My post-movie-watching tradition is to find a single irrelevant detail to get mad at. In AOAF it was that the family made the decision to move to a rickety, unfinished, extremely-steep-stairs chalet with a vision-impaired child. For FM it was that there is too much peeing in this movie. Of the main characters, only the daughter gets away without an on-screen peeing scene.
I did not rewatch The Devil Wears Prada and I probably never will, but I recently saw the “cerulean” clip and am obsessed with the way Meryl Streep says, “Why is no one reaaaaady.” I need this as a ringtone, or maybe just as a sound I can use to start Zoom meetings.
OTHER BULLETPOINTED JUNK
- Clickbait headline: “Your first sex toy shouldn’t be intimidating.”
- A real sentence a real yoga teacher really said: “Reaffirm your commitment to a flexed right foot.”

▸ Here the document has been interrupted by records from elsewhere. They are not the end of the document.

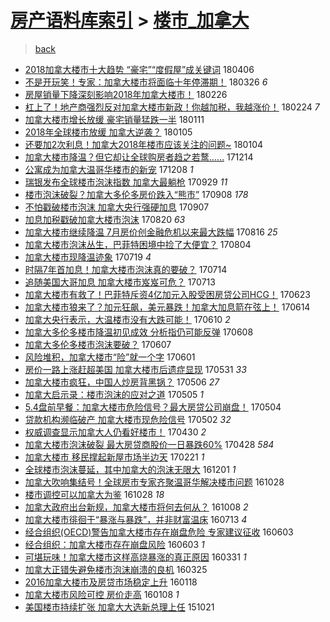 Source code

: [房产语料库索引](../../README.md)  > [楼市_加拿大](楼市_加拿大.md)
====
> [back](../README.md)

- [2018加拿大楼市十大趋势 “豪宅”“度假屋”成关键词](http://jkwz.applinzi.com/ittc/7088703761294033937.html#2018%E5%8A%A0%E6%8B%BF%E5%A4%A7%E6%A5%BC%E5%B8%82%E5%8D%81%E5%A4%A7%E8%B6%8B%E5%8A%BF+%E2%80%9C%E8%B1%AA%E5%AE%85%E2%80%9D%E2%80%9C%E5%BA%A6%E5%81%87%E5%B1%8B%E2%80%9D%E6%88%90%E5%85%B3%E9%94%AE%E8%AF%8D) 180406  
- [不是开玩笑！专家：加拿大楼市将面临十年停滞期！](http://jkwz.applinzi.com/ittc/7084706211901735943.html#%E4%B8%8D%E6%98%AF%E5%BC%80%E7%8E%A9%E7%AC%91%EF%BC%81%E4%B8%93%E5%AE%B6%EF%BC%9A%E5%8A%A0%E6%8B%BF%E5%A4%A7%E6%A5%BC%E5%B8%82%E5%B0%86%E9%9D%A2%E4%B8%B4%E5%8D%81%E5%B9%B4%E5%81%9C%E6%BB%9E%E6%9C%9F%EF%BC%81) 180326 *6* 
- [房屋销量下降深刻影响2018年加拿大楼市！](http://jkwz.applinzi.com/ittc/7074445797255283728.html#%E6%88%BF%E5%B1%8B%E9%94%80%E9%87%8F%E4%B8%8B%E9%99%8D%E6%B7%B1%E5%88%BB%E5%BD%B1%E5%93%8D2018%E5%B9%B4%E5%8A%A0%E6%8B%BF%E5%A4%A7%E6%A5%BC%E5%B8%82%EF%BC%81) 180226  
- [杠上了！地产商强烈反对加拿大楼市新政！你越加税，我越涨价！](http://jkwz.applinzi.com/ittc/7073606678925018118.html#%E6%9D%A0%E4%B8%8A%E4%BA%86%EF%BC%81%E5%9C%B0%E4%BA%A7%E5%95%86%E5%BC%BA%E7%83%88%E5%8F%8D%E5%AF%B9%E5%8A%A0%E6%8B%BF%E5%A4%A7%E6%A5%BC%E5%B8%82%E6%96%B0%E6%94%BF%EF%BC%81%E4%BD%A0%E8%B6%8A%E5%8A%A0%E7%A8%8E%EF%BC%8C%E6%88%91%E8%B6%8A%E6%B6%A8%E4%BB%B7%EF%BC%81) 180224 *7* 
- [加拿大楼市增长放缓 豪宅销量猛跌一半](http://jkwz.applinzi.com/ittc/7057457403446952971.html#%E5%8A%A0%E6%8B%BF%E5%A4%A7%E6%A5%BC%E5%B8%82%E5%A2%9E%E9%95%BF%E6%94%BE%E7%BC%93+%E8%B1%AA%E5%AE%85%E9%94%80%E9%87%8F%E7%8C%9B%E8%B7%8C%E4%B8%80%E5%8D%8A) 180111  
- [2018年全球楼市放缓 加拿大逆袭？](http://jkwz.applinzi.com/ittc/7055107347431556113.html#2018%E5%B9%B4%E5%85%A8%E7%90%83%E6%A5%BC%E5%B8%82%E6%94%BE%E7%BC%93+%E5%8A%A0%E6%8B%BF%E5%A4%A7%E9%80%86%E8%A2%AD%EF%BC%9F) 180105  
- [还要加2次利息！加拿大2018年楼市应该关注的问题~](http://jkwz.applinzi.com/ittc/7054697767631324171.html#%E8%BF%98%E8%A6%81%E5%8A%A02%E6%AC%A1%E5%88%A9%E6%81%AF%EF%BC%81%E5%8A%A0%E6%8B%BF%E5%A4%A72018%E5%B9%B4%E6%A5%BC%E5%B8%82%E5%BA%94%E8%AF%A5%E5%85%B3%E6%B3%A8%E7%9A%84%E9%97%AE%E9%A2%98%7E) 180104  
- [加拿大楼市降温？但它却让全球购房者趋之若鹜……](http://jkwz.applinzi.com/ittc/7046885354517300240.html#%E5%8A%A0%E6%8B%BF%E5%A4%A7%E6%A5%BC%E5%B8%82%E9%99%8D%E6%B8%A9%EF%BC%9F%E4%BD%86%E5%AE%83%E5%8D%B4%E8%AE%A9%E5%85%A8%E7%90%83%E8%B4%AD%E6%88%BF%E8%80%85%E8%B6%8B%E4%B9%8B%E8%8B%A5%E9%B9%9C%E2%80%A6%E2%80%A6) 171214  
- [公寓成为加拿大温哥华楼市的新宠](http://jkwz.applinzi.com/ittc/7044718807799563281.html#%E5%85%AC%E5%AF%93%E6%88%90%E4%B8%BA%E5%8A%A0%E6%8B%BF%E5%A4%A7%E6%B8%A9%E5%93%A5%E5%8D%8E%E6%A5%BC%E5%B8%82%E7%9A%84%E6%96%B0%E5%AE%A0) 171208 *1* 
- [瑞银发布全球楼市泡沫指数 加拿大最躺枪](http://jkwz.applinzi.com/ittc/7018792050156373009.html#%E7%91%9E%E9%93%B6%E5%8F%91%E5%B8%83%E5%85%A8%E7%90%83%E6%A5%BC%E5%B8%82%E6%B3%A1%E6%B2%AB%E6%8C%87%E6%95%B0+%E5%8A%A0%E6%8B%BF%E5%A4%A7%E6%9C%80%E8%BA%BA%E6%9E%AA) 170929 *11* 
- [楼市泡沫破裂？加拿大多伦多房价跌入“熊市”](http://jkwz.applinzi.com/ittc/7010956748440224785.html#%E6%A5%BC%E5%B8%82%E6%B3%A1%E6%B2%AB%E7%A0%B4%E8%A3%82%EF%BC%9F%E5%8A%A0%E6%8B%BF%E5%A4%A7%E5%A4%9A%E4%BC%A6%E5%A4%9A%E6%88%BF%E4%BB%B7%E8%B7%8C%E5%85%A5%E2%80%9C%E7%86%8A%E5%B8%82%E2%80%9D) 170908 *178* 
- [不怕戳破楼市泡沫 加拿大央行强硬加息](http://jkwz.applinzi.com/ittc/7010632110623441680.html#%E4%B8%8D%E6%80%95%E6%88%B3%E7%A0%B4%E6%A5%BC%E5%B8%82%E6%B3%A1%E6%B2%AB+%E5%8A%A0%E6%8B%BF%E5%A4%A7%E5%A4%AE%E8%A1%8C%E5%BC%BA%E7%A1%AC%E5%8A%A0%E6%81%AF) 170907  
- [加息加税戳破加拿大楼市泡沫](http://jkwz.applinzi.com/ittc/7004013220434805776.html#%E5%8A%A0%E6%81%AF%E5%8A%A0%E7%A8%8E%E6%88%B3%E7%A0%B4%E5%8A%A0%E6%8B%BF%E5%A4%A7%E6%A5%BC%E5%B8%82%E6%B3%A1%E6%B2%AB) 170820 *63* 
- [加拿大楼市继续降温 7月房价创金融危机以来最大跌幅](http://jkwz.applinzi.com/ittc/7002341401222972433.html#%E5%8A%A0%E6%8B%BF%E5%A4%A7%E6%A5%BC%E5%B8%82%E7%BB%A7%E7%BB%AD%E9%99%8D%E6%B8%A9+7%E6%9C%88%E6%88%BF%E4%BB%B7%E5%88%9B%E9%87%91%E8%9E%8D%E5%8D%B1%E6%9C%BA%E4%BB%A5%E6%9D%A5%E6%9C%80%E5%A4%A7%E8%B7%8C%E5%B9%85) 170816 *25* 
- [加拿大楼市泡沫丛生，巴菲特困境中捡了大便宜？](http://jkwz.applinzi.com/ittc/6997976951015605265.html#%E5%8A%A0%E6%8B%BF%E5%A4%A7%E6%A5%BC%E5%B8%82%E6%B3%A1%E6%B2%AB%E4%B8%9B%E7%94%9F%EF%BC%8C%E5%B7%B4%E8%8F%B2%E7%89%B9%E5%9B%B0%E5%A2%83%E4%B8%AD%E6%8D%A1%E4%BA%86%E5%A4%A7%E4%BE%BF%E5%AE%9C%EF%BC%9F) 170804  
- [加拿大楼市现降温迹象](http://jkwz.applinzi.com/ittc/6991899304820999185.html#%E5%8A%A0%E6%8B%BF%E5%A4%A7%E6%A5%BC%E5%B8%82%E7%8E%B0%E9%99%8D%E6%B8%A9%E8%BF%B9%E8%B1%A1) 170719 *4* 
- [时隔7年首加息！加拿大楼市泡沫真的要破？](http://jkwz.applinzi.com/ittc/6990086029326156817.html#%E6%97%B6%E9%9A%947%E5%B9%B4%E9%A6%96%E5%8A%A0%E6%81%AF%EF%BC%81%E5%8A%A0%E6%8B%BF%E5%A4%A7%E6%A5%BC%E5%B8%82%E6%B3%A1%E6%B2%AB%E7%9C%9F%E7%9A%84%E8%A6%81%E7%A0%B4%EF%BC%9F) 170714  
- [追随美国大哥加息 加拿大楼市岌岌可危？](http://jkwz.applinzi.com/ittc/6989829502702978065.html#%E8%BF%BD%E9%9A%8F%E7%BE%8E%E5%9B%BD%E5%A4%A7%E5%93%A5%E5%8A%A0%E6%81%AF+%E5%8A%A0%E6%8B%BF%E5%A4%A7%E6%A5%BC%E5%B8%82%E5%B2%8C%E5%B2%8C%E5%8F%AF%E5%8D%B1%EF%BC%9F) 170713  
- [加拿大楼市有救了！巴菲特斥资4亿加元入股受困房贷公司HCG！](http://jkwz.applinzi.com/ittc/6982221657958515717.html#%E5%8A%A0%E6%8B%BF%E5%A4%A7%E6%A5%BC%E5%B8%82%E6%9C%89%E6%95%91%E4%BA%86%EF%BC%81%E5%B7%B4%E8%8F%B2%E7%89%B9%E6%96%A5%E8%B5%844%E4%BA%BF%E5%8A%A0%E5%85%83%E5%85%A5%E8%82%A1%E5%8F%97%E5%9B%B0%E6%88%BF%E8%B4%B7%E5%85%AC%E5%8F%B8HCG%EF%BC%81) 170623  
- [加拿大楼市狼来了？加元狂飙，美元暴跌！加拿大加息箭在弦上！](http://jkwz.applinzi.com/ittc/6979044160106398725.html#%E5%8A%A0%E6%8B%BF%E5%A4%A7%E6%A5%BC%E5%B8%82%E7%8B%BC%E6%9D%A5%E4%BA%86%EF%BC%9F%E5%8A%A0%E5%85%83%E7%8B%82%E9%A3%99%EF%BC%8C%E7%BE%8E%E5%85%83%E6%9A%B4%E8%B7%8C%EF%BC%81%E5%8A%A0%E6%8B%BF%E5%A4%A7%E5%8A%A0%E6%81%AF%E7%AE%AD%E5%9C%A8%E5%BC%A6%E4%B8%8A%EF%BC%81) 170614  
- [加拿大央行表示，大温楼市没有大跌可能！](http://jkwz.applinzi.com/ittc/6977469041370203141.html#%E5%8A%A0%E6%8B%BF%E5%A4%A7%E5%A4%AE%E8%A1%8C%E8%A1%A8%E7%A4%BA%EF%BC%8C%E5%A4%A7%E6%B8%A9%E6%A5%BC%E5%B8%82%E6%B2%A1%E6%9C%89%E5%A4%A7%E8%B7%8C%E5%8F%AF%E8%83%BD%EF%BC%81) 170610 *2* 
- [加拿大多伦多楼市降温初见成效 分析指仍可能反弹](http://jkwz.applinzi.com/ittc/6976800110955463684.html#%E5%8A%A0%E6%8B%BF%E5%A4%A7%E5%A4%9A%E4%BC%A6%E5%A4%9A%E6%A5%BC%E5%B8%82%E9%99%8D%E6%B8%A9%E5%88%9D%E8%A7%81%E6%88%90%E6%95%88+%E5%88%86%E6%9E%90%E6%8C%87%E4%BB%8D%E5%8F%AF%E8%83%BD%E5%8F%8D%E5%BC%B9) 170608  
- [加拿大多伦多楼市泡沫要破？](http://jkwz.applinzi.com/ittc/6976350564806820869.html#%E5%8A%A0%E6%8B%BF%E5%A4%A7%E5%A4%9A%E4%BC%A6%E5%A4%9A%E6%A5%BC%E5%B8%82%E6%B3%A1%E6%B2%AB%E8%A6%81%E7%A0%B4%EF%BC%9F) 170607  
- [风险堆积，加拿大楼市“险”就一个字](http://jkwz.applinzi.com/ittc/6974238010513032197.html#%E9%A3%8E%E9%99%A9%E5%A0%86%E7%A7%AF%EF%BC%8C%E5%8A%A0%E6%8B%BF%E5%A4%A7%E6%A5%BC%E5%B8%82%E2%80%9C%E9%99%A9%E2%80%9D%E5%B0%B1%E4%B8%80%E4%B8%AA%E5%AD%97) 170601  
- [房价一路上涨赶超美国 加拿大楼市后遗症显现](http://jkwz.applinzi.com/ittc/6973905108906542084.html#%E6%88%BF%E4%BB%B7%E4%B8%80%E8%B7%AF%E4%B8%8A%E6%B6%A8%E8%B5%B6%E8%B6%85%E7%BE%8E%E5%9B%BD+%E5%8A%A0%E6%8B%BF%E5%A4%A7%E6%A5%BC%E5%B8%82%E5%90%8E%E9%81%97%E7%97%87%E6%98%BE%E7%8E%B0) 170531 *33* 
- [加拿大楼市疯狂，中国人炒房背黑锅？](http://jkwz.applinzi.com/ittc/6964586341772821509.html#%E5%8A%A0%E6%8B%BF%E5%A4%A7%E6%A5%BC%E5%B8%82%E7%96%AF%E7%8B%82%EF%BC%8C%E4%B8%AD%E5%9B%BD%E4%BA%BA%E7%82%92%E6%88%BF%E8%83%8C%E9%BB%91%E9%94%85%EF%BC%9F) 170506 *27* 
- [加拿大启示录：楼市泡沫的应对之道](http://jkwz.applinzi.com/ittc/6964005464974033924.html#%E5%8A%A0%E6%8B%BF%E5%A4%A7%E5%90%AF%E7%A4%BA%E5%BD%95%EF%BC%9A%E6%A5%BC%E5%B8%82%E6%B3%A1%E6%B2%AB%E7%9A%84%E5%BA%94%E5%AF%B9%E4%B9%8B%E9%81%93) 170505 *1* 
- [5.4盘前早餐：加拿大楼市危险信号？最大房贷公司崩盘！](http://jkwz.applinzi.com/ittc/6963725658042663941.html#5.4%E7%9B%98%E5%89%8D%E6%97%A9%E9%A4%90%EF%BC%9A%E5%8A%A0%E6%8B%BF%E5%A4%A7%E6%A5%BC%E5%B8%82%E5%8D%B1%E9%99%A9%E4%BF%A1%E5%8F%B7%EF%BC%9F%E6%9C%80%E5%A4%A7%E6%88%BF%E8%B4%B7%E5%85%AC%E5%8F%B8%E5%B4%A9%E7%9B%98%EF%BC%81) 170504  
- [贷款机构濒临破产 加拿大楼市现危险信号](http://jkwz.applinzi.com/ittc/6962863034463683589.html#%E8%B4%B7%E6%AC%BE%E6%9C%BA%E6%9E%84%E6%BF%92%E4%B8%B4%E7%A0%B4%E4%BA%A7+%E5%8A%A0%E6%8B%BF%E5%A4%A7%E6%A5%BC%E5%B8%82%E7%8E%B0%E5%8D%B1%E9%99%A9%E4%BF%A1%E5%8F%B7) 170502 *32* 
- [权威调查显示加拿大人仍看好楼市！](http://jkwz.applinzi.com/ittc/6962256222228055045.html#%E6%9D%83%E5%A8%81%E8%B0%83%E6%9F%A5%E6%98%BE%E7%A4%BA%E5%8A%A0%E6%8B%BF%E5%A4%A7%E4%BA%BA%E4%BB%8D%E7%9C%8B%E5%A5%BD%E6%A5%BC%E5%B8%82%EF%BC%81) 170430 *2* 
- [加拿大楼市泡沫破裂 最大房贷商股价一日暴跌60%](http://jkwz.applinzi.com/ittc/6961502105654264836.html#%E5%8A%A0%E6%8B%BF%E5%A4%A7%E6%A5%BC%E5%B8%82%E6%B3%A1%E6%B2%AB%E7%A0%B4%E8%A3%82+%E6%9C%80%E5%A4%A7%E6%88%BF%E8%B4%B7%E5%95%86%E8%82%A1%E4%BB%B7%E4%B8%80%E6%97%A5%E6%9A%B4%E8%B7%8C60%25) 170428 *584* 
- [加拿大楼市 移民撑起新屋市场半边天](http://jkwz.applinzi.com/ittc/6937106133910291460.html#%E5%8A%A0%E6%8B%BF%E5%A4%A7%E6%A5%BC%E5%B8%82+%E7%A7%BB%E6%B0%91%E6%92%91%E8%B5%B7%E6%96%B0%E5%B1%8B%E5%B8%82%E5%9C%BA%E5%8D%8A%E8%BE%B9%E5%A4%A9) 170221 *1* 
- [全球楼市泡沫蔓延，其中加拿大的泡沫无限大](http://jkwz.applinzi.com/ittc/6906696540394882053.html#%E5%85%A8%E7%90%83%E6%A5%BC%E5%B8%82%E6%B3%A1%E6%B2%AB%E8%94%93%E5%BB%B6%EF%BC%8C%E5%85%B6%E4%B8%AD%E5%8A%A0%E6%8B%BF%E5%A4%A7%E7%9A%84%E6%B3%A1%E6%B2%AB%E6%97%A0%E9%99%90%E5%A4%A7) 161201 *1* 
- [加拿大吹响集结号！全球房市专家齐聚温哥华解决楼市问题](http://jkwz.applinzi.com/ittc/6894000364663079941.html#%E5%8A%A0%E6%8B%BF%E5%A4%A7%E5%90%B9%E5%93%8D%E9%9B%86%E7%BB%93%E5%8F%B7%EF%BC%81%E5%85%A8%E7%90%83%E6%88%BF%E5%B8%82%E4%B8%93%E5%AE%B6%E9%BD%90%E8%81%9A%E6%B8%A9%E5%93%A5%E5%8D%8E%E8%A7%A3%E5%86%B3%E6%A5%BC%E5%B8%82%E9%97%AE%E9%A2%98) 161028  
- [楼市调控可以加拿大为鉴](http://jkwz.applinzi.com/ittc/6893956451524936708.html#%E6%A5%BC%E5%B8%82%E8%B0%83%E6%8E%A7%E5%8F%AF%E4%BB%A5%E5%8A%A0%E6%8B%BF%E5%A4%A7%E4%B8%BA%E9%89%B4) 161028 *18* 
- [加拿大政府出台新规，加拿大楼市将何去何从？](http://jkwz.applinzi.com/ittc/6886440342336832516.html#%E5%8A%A0%E6%8B%BF%E5%A4%A7%E6%94%BF%E5%BA%9C%E5%87%BA%E5%8F%B0%E6%96%B0%E8%A7%84%EF%BC%8C%E5%8A%A0%E6%8B%BF%E5%A4%A7%E6%A5%BC%E5%B8%82%E5%B0%86%E4%BD%95%E5%8E%BB%E4%BD%95%E4%BB%8E%EF%BC%9F) 161008 *2* 
- [加拿大楼市徘徊于“暴涨与暴跌”，并非财富温床](http://jkwz.applinzi.com/ittc/6854281963787256836.html#%E5%8A%A0%E6%8B%BF%E5%A4%A7%E6%A5%BC%E5%B8%82%E5%BE%98%E5%BE%8A%E4%BA%8E%E2%80%9C%E6%9A%B4%E6%B6%A8%E4%B8%8E%E6%9A%B4%E8%B7%8C%E2%80%9D%EF%BC%8C%E5%B9%B6%E9%9D%9E%E8%B4%A2%E5%AF%8C%E6%B8%A9%E5%BA%8A) 160713 *4* 
- [经合组织(OECD)警告加拿大楼市存在崩盘危险 专家建议征收](http://jkwz.applinzi.com/ittc/6839405762111341573.html#%E7%BB%8F%E5%90%88%E7%BB%84%E7%BB%87%28OECD%29%E8%AD%A6%E5%91%8A%E5%8A%A0%E6%8B%BF%E5%A4%A7%E6%A5%BC%E5%B8%82%E5%AD%98%E5%9C%A8%E5%B4%A9%E7%9B%98%E5%8D%B1%E9%99%A9+%E4%B8%93%E5%AE%B6%E5%BB%BA%E8%AE%AE%E5%BE%81%E6%94%B6) 160603  
- [经合组织：加拿大楼市存在崩盘风险](http://jkwz.applinzi.com/ittc/6839276919203562500.html#%E7%BB%8F%E5%90%88%E7%BB%84%E7%BB%87%EF%BC%9A%E5%8A%A0%E6%8B%BF%E5%A4%A7%E6%A5%BC%E5%B8%82%E5%AD%98%E5%9C%A8%E5%B4%A9%E7%9B%98%E9%A3%8E%E9%99%A9) 160603 *1* 
- [可堪玩味！加拿大楼市这样高烧暴涨的真正原因](http://jkwz.applinzi.com/ittc/6815762971162575877.html#%E5%8F%AF%E5%A0%AA%E7%8E%A9%E5%91%B3%EF%BC%81%E5%8A%A0%E6%8B%BF%E5%A4%A7%E6%A5%BC%E5%B8%82%E8%BF%99%E6%A0%B7%E9%AB%98%E7%83%A7%E6%9A%B4%E6%B6%A8%E7%9A%84%E7%9C%9F%E6%AD%A3%E5%8E%9F%E5%9B%A0) 160331 *1* 
- [加拿大正错失避免楼市泡沫崩溃的良机](http://jkwz.applinzi.com/ittc/6813513127756825604.html#%E5%8A%A0%E6%8B%BF%E5%A4%A7%E6%AD%A3%E9%94%99%E5%A4%B1%E9%81%BF%E5%85%8D%E6%A5%BC%E5%B8%82%E6%B3%A1%E6%B2%AB%E5%B4%A9%E6%BA%83%E7%9A%84%E8%89%AF%E6%9C%BA) 160325  
- [2016加拿大楼市及房贷市场稳定上升](http://jkwz.applinzi.com/ittc/6788598565886755844.html#2016%E5%8A%A0%E6%8B%BF%E5%A4%A7%E6%A5%BC%E5%B8%82%E5%8F%8A%E6%88%BF%E8%B4%B7%E5%B8%82%E5%9C%BA%E7%A8%B3%E5%AE%9A%E4%B8%8A%E5%8D%87) 160118  
- [加拿大楼市风险可控 房价走高](http://jkwz.applinzi.com/ittc/6785040593705239556.html#%E5%8A%A0%E6%8B%BF%E5%A4%A7%E6%A5%BC%E5%B8%82%E9%A3%8E%E9%99%A9%E5%8F%AF%E6%8E%A7+%E6%88%BF%E4%BB%B7%E8%B5%B0%E9%AB%98) 160108 *1* 
- [美国楼市持续扩张 加拿大大选新总理上任](http://jkwz.applinzi.com/ittc/6755630579469009925.html#%E7%BE%8E%E5%9B%BD%E6%A5%BC%E5%B8%82%E6%8C%81%E7%BB%AD%E6%89%A9%E5%BC%A0+%E5%8A%A0%E6%8B%BF%E5%A4%A7%E5%A4%A7%E9%80%89%E6%96%B0%E6%80%BB%E7%90%86%E4%B8%8A%E4%BB%BB) 151021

- A thing I like to do in the car: say “How dare you” out loud with different intonations and degrees of vehemence. My life is not dramatic enough to necessitate saying it for real, but I want to be ready.
- A thing I like to do while making tea: odd balances and stretches and pointed-toe leg movement things. Because of Pilates lessons I am learning all sorts of fun new body movement things and I enjoy it muchly, although sometimes I do wonder if it isn’t giving “Zelda Fitzgerald manic-phasing-ly deciding to become a ballerina at 40 years old.”
- Best comment regarding one of the new (amazing) Kim Gordon songs: “Thurston is writing folk songs for his mistress; Kim is setting the controls for the heart of the sun.”
- I got high and read an essay about a David Foster Wallace story and my version of ASMR is this quote from it. Oh baby talk dirty to me!
According to Juvan, the movement from universal to particular theories relocated universal intertextuality “from its poststructuralist matrix” to specific analytical frameworks investigating the functioning of language, such as structuralism, reader response theories, discourse analysis, Freudian analysis, or New Historicism.
—mimi smartypants relocated universal intertextuality and you’ll lie down and take it.